If your device is specifically designed to allow its battery to be easily removed (i.e. a collapsible scooter, etc.), there is a battery size limit. The battery must be removed, protected from short circuit, and carried onboard to be stowed in the cabin. The battery’s size in watt-hours must be displayed on the battery, or the battery should be labeled with its voltage and amp-hour (or milliamp-hour) ratings to allow for size calculation (see formula below) if needed. Any spare batteries must be transported as carryon baggage with the battery terminals protected to prevent short circuit. A single spare battery may be transported, as long as its size does not exceed 300 watt-hours. Two spare batteries may be carried provided that each battery is not over 160 watt-hours in size.
Some Li-ion batteries do not display the watt-hour rating on the battery label. The following formulas may be used to determine the watt-hours rating for your Lithium-ion battery:
If the battery lists the Amp-hour rating, use this formula:
Volts (V) x Amp-hours (Ah) = Watt-hours (Wh)
Example for a single battery:
10 volts multiplied by 24 Amp-hours = 240 watt-hours
The 240 watt-hours are below the 300 watt-hour limit for a single battery, so your battery would be allowed.

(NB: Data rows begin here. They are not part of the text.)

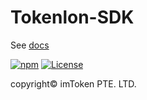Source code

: # Tokenlon-SDK

See [docs](https://docs.token.im/tokenlon-sdk)

[![npm](https://img.shields.io/npm/v/tokenlon-sdk.svg)](https://www.npmjs.com/package/tokenlon-sdk) [![License](https://img.shields.io/npm/l/tokenlon-sdk.svg)](https://www.npmjs.com/package/tokenlon-sdk)

copyright© imToken PTE. LTD.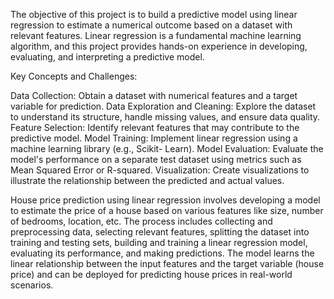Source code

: The objective of this project is to build a predictive model using linear regression to estimate a
numerical outcome based on a dataset with relevant features. Linear regression is a
fundamental machine learning algorithm, and this project provides hands-on experience in
developing, evaluating, and interpreting a predictive model.

Key Concepts and Challenges:

Data Collection: Obtain a dataset with numerical features and a target variable for
prediction.
Data Exploration and Cleaning: Explore the dataset to understand its structure, handle
missing values, and ensure data quality.
Feature Selection: Identify relevant features that may contribute to the predictive model.
Model Training: Implement linear regression using a machine learning library (e.g., Scikit-
Learn).
Model Evaluation: Evaluate the model's performance on a separate test dataset using
metrics such as Mean Squared Error or R-squared.
Visualization: Create visualizations to illustrate the relationship between the predicted and
actual values.

House price prediction using linear regression involves developing a model to estimate the price of a house based on various features like size, number of 
bedrooms, location, etc. The process includes collecting and preprocessing data, selecting relevant features, splitting the dataset into training and testing 
sets, building and training a linear regression model, evaluating its performance, and making predictions. The model learns the linear relationship between 
the input features and the target variable (house price) and can be deployed for predicting house prices in real-world scenarios.
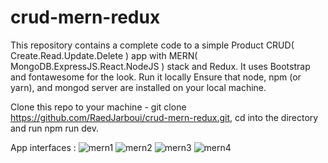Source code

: # crud-mern-redux
This repository contains a complete code to a simple Product CRUD( Create.Read.Update.Delete ) app with MERN( MongoDB.ExpressJS.React.NodeJS ) stack and Redux.
It uses Bootstrap and fontawesome for the look.
Run it locally
Ensure that node, npm (or yarn), and mongod server are installed on your local machine.

Clone this repo to your machine - git clone https://github.com/RaedJarboui/crud-mern-redux.git, cd into the directory and run npm run dev.

App interfaces :
![mern1](https://user-images.githubusercontent.com/48753442/147476419-4886d919-1a8f-42b3-bdb1-671caeace99b.PNG)
![mern2](https://user-images.githubusercontent.com/48753442/147476430-cc1f97af-927f-43b6-a755-3698d0d3e407.PNG)
![mern3](https://user-images.githubusercontent.com/48753442/147476439-d28cd182-6b5e-46ba-a324-512a20390e74.PNG)
![mern4](https://user-images.githubusercontent.com/48753442/147476447-e08aa8bb-205f-4b22-90d5-59da64633d9d.PNG)

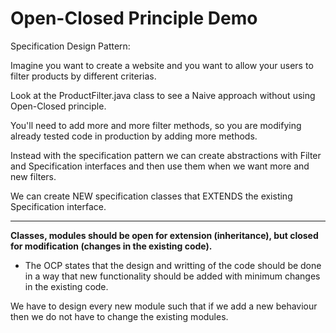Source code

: # Open-Closed Principle Demo

Specification Design Pattern:

Imagine you want to create a website and you want to allow your users to filter products by different criterias.

Look at the ProductFilter.java class to see a Naive approach without using Open-Closed principle.

You'll need to add more and more filter methods, so you are modifying already tested code in production by adding more methods.

Instead with the specification pattern we can create abstractions with Filter and Specification interfaces and then use them when we want more and new filters.

We can create NEW specification classes that EXTENDS the existing Specification interface.

---

**Classes, modules should be open for extension (inheritance), but closed for modification (changes in the existing code).**

* The OCP states that the design and writting of the code should be done in a way that new functionality should be added with minimum changes in the existing code.

We have to design every new module such that if we add a new behaviour then we do not have to change the existing modules.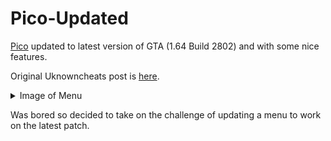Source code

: # Pico-Updated
[Pico][pico] updated to latest version of GTA (1.64 Build 2802) and with some nice features.

Original Uknowncheats post is [here][pico].
<details>
<summary>Image of Menu</summary>
<br>
<img src="https://raw.githubusercontent.com/SpaghettDev/Pico-Updated/native-ui/assets/Pico.png" width="420"/>
</details>


Was bored so decided to take on the challenge of updating a menu to work on the latest patch.

[pico]: https://www.unknowncheats.me/forum/grand-theft-auto-v/473067-project-pico-nativeui.html
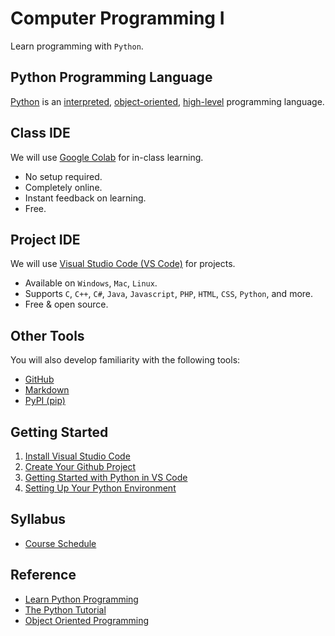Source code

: # Computer Programming I

Learn programming with `Python`.

## Python Programming Language

[Python](https://www.python.org/) is an [interpreted](https://www.geeksforgeeks.org/difference-between-compiled-and-interpreted-language/), [object-oriented](https://searchapparchitecture.techtarget.com/definition/object-oriented-programming-OOP), [high-level](https://www.webopedia.com/definitions/high-level-language/) programming language.

## Class IDE

We will use [Google Colab](https://research.google.com/colaboratory/) for in-class learning.

- No setup required.
- Completely online.
- Instant feedback on learning.
- Free.

## Project IDE

We will use [Visual Studio Code (VS Code)](https://code.visualstudio.com/) for projects.

- Available on `Windows`, `Mac`, `Linux`.
- Supports `C`, `C++`, `C#`, `Java`, `Javascript`, `PHP`, `HTML`, `CSS`, `Python`, and more.
- Free & open source.

## Other Tools
You will also develop familiarity with the following tools:

- [GitHub](https://github.com/)
- [Markdown](https://guides.github.com/features/mastering-markdown/)
- [PyPI (pip)](https://pypi.org/project/pip/)

## Getting Started

1. [Install Visual Studio Code](https://code.visualstudio.com/)
2. [Create Your Github Project](doc/github.md)
3. [Getting Started with Python in VS Code](https://code.visualstudio.com/docs/python/python-tutorial)
4. [Setting Up Your Python Environment](doc/setup.md)

## Syllabus

- [Course Schedule](doc/schedule.md)

## Reference

- [Learn Python Programming](https://www.programiz.com/python-programming)
- [The Python Tutorial](https://docs.python.org/3/tutorial/)
- [Object Oriented Programming](https://www.educative.io/blog/object-oriented-programming)
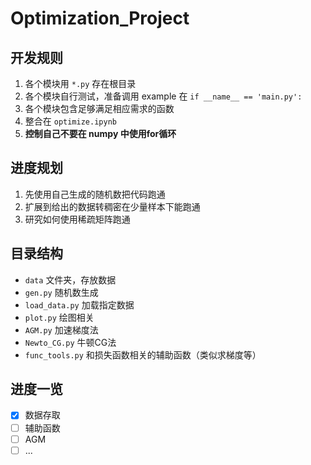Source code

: # Optimization_Project

## 开发规则
1. 各个模块用 `*.py` 存在根目录
2. 各个模块自行测试，准备调用 example 在 `if __name__ == 'main.py':`
3. 各个模块包含足够满足相应需求的函数
4. 整合在 `optimize.ipynb`
5. **控制自己不要在 numpy 中使用for循环**

## 进度规划
1. 先使用自己生成的随机数把代码跑通
2. 扩展到给出的数据转稠密在少量样本下能跑通
3. 研究如何使用稀疏矩阵跑通

## 目录结构
- `data` 文件夹，存放数据
- `gen.py` 随机数生成
- `load_data.py` 加载指定数据
- `plot.py` 绘图相关
- `AGM.py` 加速梯度法
- `Newto_CG.py` 牛顿CG法
- `func_tools.py` 和损失函数相关的辅助函数（类似求梯度等）

## 进度一览
- [x] 数据存取
- [ ] 辅助函数
- [ ] AGM
- [ ] ...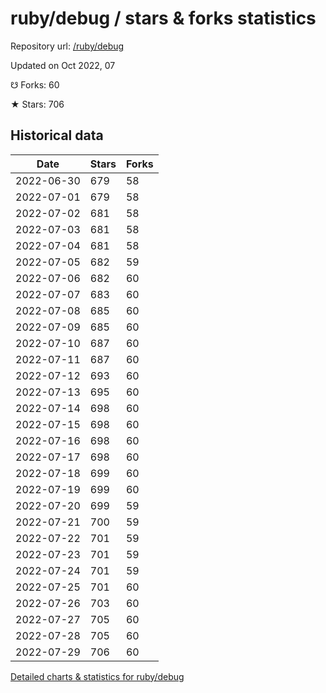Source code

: # ruby/debug / stars & forks statistics

Repository url: [/ruby/debug](https://github.com/ruby/debug)

Updated on Oct 2022, 07

☋ Forks: 60

★ Stars: 706

## Historical data
| Date | Stars | Forks |
|------|-------|-------|
| 2022-06-30 | 679 | 58 | 
| 2022-07-01 | 679 | 58 | 
| 2022-07-02 | 681 | 58 | 
| 2022-07-03 | 681 | 58 | 
| 2022-07-04 | 681 | 58 | 
| 2022-07-05 | 682 | 59 | 
| 2022-07-06 | 682 | 60 | 
| 2022-07-07 | 683 | 60 | 
| 2022-07-08 | 685 | 60 | 
| 2022-07-09 | 685 | 60 | 
| 2022-07-10 | 687 | 60 | 
| 2022-07-11 | 687 | 60 | 
| 2022-07-12 | 693 | 60 | 
| 2022-07-13 | 695 | 60 | 
| 2022-07-14 | 698 | 60 | 
| 2022-07-15 | 698 | 60 | 
| 2022-07-16 | 698 | 60 | 
| 2022-07-17 | 698 | 60 | 
| 2022-07-18 | 699 | 60 | 
| 2022-07-19 | 699 | 60 | 
| 2022-07-20 | 699 | 59 | 
| 2022-07-21 | 700 | 59 | 
| 2022-07-22 | 701 | 59 | 
| 2022-07-23 | 701 | 59 | 
| 2022-07-24 | 701 | 59 | 
| 2022-07-25 | 701 | 60 | 
| 2022-07-26 | 703 | 60 | 
| 2022-07-27 | 705 | 60 | 
| 2022-07-28 | 705 | 60 | 
| 2022-07-29 | 706 | 60 | 


[Detailed charts & statistics for ruby/debug](https://reviewgithub.com/rep/ruby/debug)
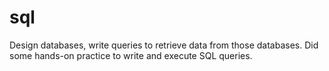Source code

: # sql
Design databases, write queries to retrieve data from those databases. Did some hands-on practice to write and execute SQL queries.
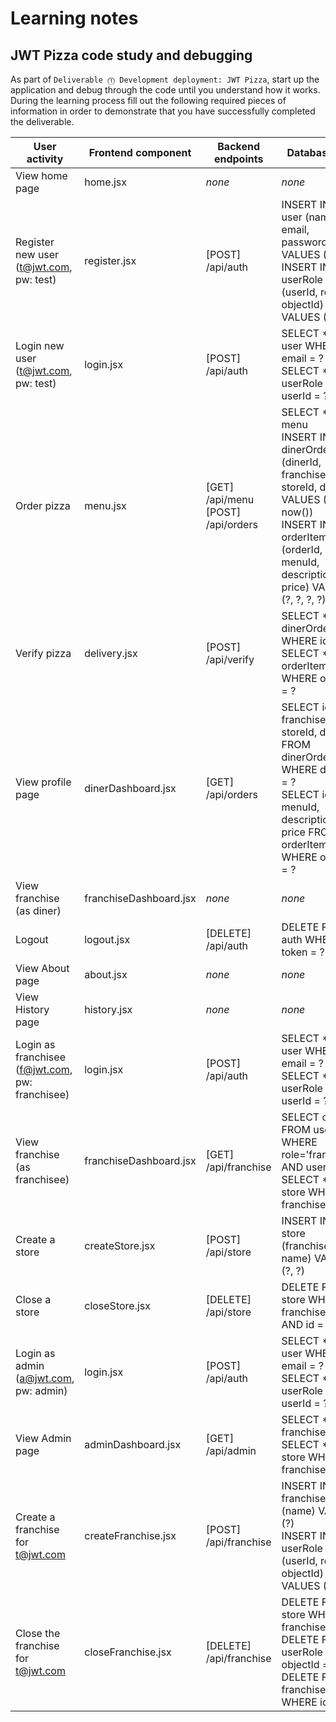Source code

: # Learning notes

## JWT Pizza code study and debugging

As part of `Deliverable ⓵ Development deployment: JWT Pizza`, start up the application and debug through the code until you understand how it works. During the learning process fill out the following required pieces of information in order to demonstrate that you have successfully completed the deliverable.

| User activity                                       | Frontend component | Backend endpoints | Database SQL |
| --------------------------------------------------- | ------------------ | ----------------- | ------------ |
| View home page                                      | home.jsx           | *none*            | *none*       |
| Register new user<br/>(t@jwt.com, pw: test)         | register.jsx       | [POST] /api/auth  | INSERT INTO user (name, email, password) VALUES (?, ?, ?)<br/>INSERT INTO userRole (userId, role, objectId) VALUES (?, ?, ?) |
| Login new user<br/>(t@jwt.com, pw: test)            | login.jsx          | [POST] /api/auth  | SELECT * FROM user WHERE email = ?<br/>SELECT * FROM userRole WHERE userId = ? |
| Order pizza                                         | menu.jsx           | [GET] /api/menu<br/>[POST] /api/orders | SELECT * FROM menu<br/>INSERT INTO dinerOrder (dinerId, franchiseId, storeId, date) VALUES (?, ?, ?, now())<br/>INSERT INTO orderItem (orderId, menuId, description, price) VALUES (?, ?, ?, ?) |
| Verify pizza                                        | delivery.jsx       | [POST] /api/verify | SELECT * FROM dinerOrder WHERE id = ?<br/>SELECT * FROM orderItem WHERE orderId = ? |
| View profile page                                   | dinerDashboard.jsx | [GET] /api/orders | SELECT id, franchiseId, storeId, date FROM dinerOrder WHERE dinerId = ?<br/>SELECT id, menuId, description, price FROM orderItem WHERE orderId = ? |
| View franchise<br/>(as diner)                       | franchiseDashboard.jsx | *none*        | *none*       |
| Logout                                              | logout.jsx         | [DELETE] /api/auth | DELETE FROM auth WHERE token = ? |
| View About page                                     | about.jsx          | *none*            | *none*       |
| View History page                                   | history.jsx        | *none*            | *none*       |
| Login as franchisee<br/>(f@jwt.com, pw: franchisee) | login.jsx          | [POST] /api/auth  | SELECT * FROM user WHERE email = ?<br/>SELECT * FROM userRole WHERE userId = ? |
| View franchise<br/>(as franchisee)                  | franchiseDashboard.jsx | [GET] /api/franchise | SELECT objectId FROM userRole WHERE role='franchisee' AND userId = ?<br/>SELECT * FROM store WHERE franchiseId = ? |
| Create a store                                      | createStore.jsx    | [POST] /api/store | INSERT INTO store (franchiseId, name) VALUES (?, ?) |
| Close a store                                       | closeStore.jsx     | [DELETE] /api/store | DELETE FROM store WHERE franchiseId = ? AND id = ? |
| Login as admin<br/>(a@jwt.com, pw: admin)           | login.jsx          | [POST] /api/auth  | SELECT * FROM user WHERE email = ?<br/>SELECT * FROM userRole WHERE userId = ? |
| View Admin page                                     | adminDashboard.jsx | [GET] /api/admin  | SELECT * FROM franchise<br/>SELECT * FROM store WHERE franchiseId = ? |
| Create a franchise for t@jwt.com                    | createFranchise.jsx | [POST] /api/franchise | INSERT INTO franchise (name) VALUES (?)<br/>INSERT INTO userRole (userId, role, objectId) VALUES (?, ?, ?) |
| Close the franchise for t@jwt.com                   | closeFranchise.jsx | [DELETE] /api/franchise | DELETE FROM store WHERE franchiseId = ?<br/>DELETE FROM userRole WHERE objectId = ?<br/>DELETE FROM franchise WHERE id = ? |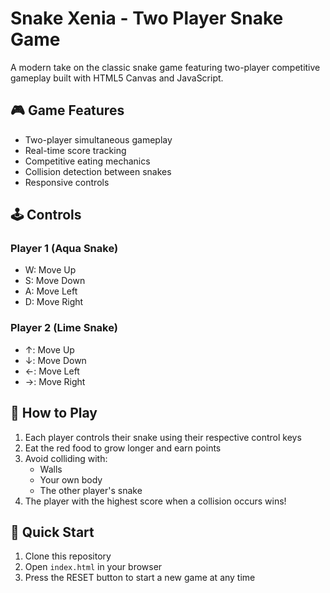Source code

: # Snake Xenia - Two Player Snake Game

A modern take on the classic snake game featuring two-player competitive gameplay built with HTML5 Canvas and JavaScript.

## 🎮 Game Features

- Two-player simultaneous gameplay
- Real-time score tracking
- Competitive eating mechanics
- Collision detection between snakes
- Responsive controls

## 🕹️ Controls

### Player 1 (Aqua Snake)

- W: Move Up
- S: Move Down
- A: Move Left
- D: Move Right

### Player 2 (Lime Snake)

- ↑: Move Up
- ↓: Move Down
- ←: Move Left
- →: Move Right

## 🎯 How to Play

1. Each player controls their snake using their respective control keys
2. Eat the red food to grow longer and earn points
3. Avoid colliding with:
   - Walls
   - Your own body
   - The other player's snake
4. The player with the highest score when a collision occurs wins!

## 🚀 Quick Start

1. Clone this repository
2. Open `index.html` in your browser
3. Press the RESET button to start a new game at any time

If the battery lists the Milliamp-hour rating, use this formula instead:
Volts (V) x Milliamp-hours (mAh) ÷ 1,000 = Watt-hours (Wh)
Example for a single battery:
10 volts multiplied by 24,000 Milliamp-hours ÷ 1,000 = 240 watt-hours
The 240 watt-hours is below the 300 watt-hour limit for a single battery, so your battery would be allowed.
You may find it helpful to print our Wheelchair/Scooter Information Form and bring it with you to the airport when presenting your assistive device to our Employees. The Wheelchair/Scooter Information Form is not required, but completing the form will serve as a useful guide to the Employees who will be handling your assistive device.
We recommend that Customers carry on all medication and assistive devices that can be stowed in accordance with Federal Aviation Administration regulations. If an assistive device is carried in a bag with no other personal items, the bag is not subject to our carryon limitations. If a Customer opts to check an assistive device or medication, it is important that he/she notify our Employees at the time the bag is checked that an assistive device/medication is within it.
FAA safety regulations require that restraint systems utilized to accommodate Customers with disabilities during taxi, takeoff, and/or landing be approved for aircraft use. If the Customer’s restraint system is a typical child car seat, it must bear the following information that indicates that it is approved for use on aircraft:
Also, the AmSafe Aviation CARES harness-type device has been approved for Customers weighing between 22 and 44 pounds. The device must have a label that indicates, “FAA Approved in Accordance with 14CFR 21.305(d), Approved for Aircraft Use Only.”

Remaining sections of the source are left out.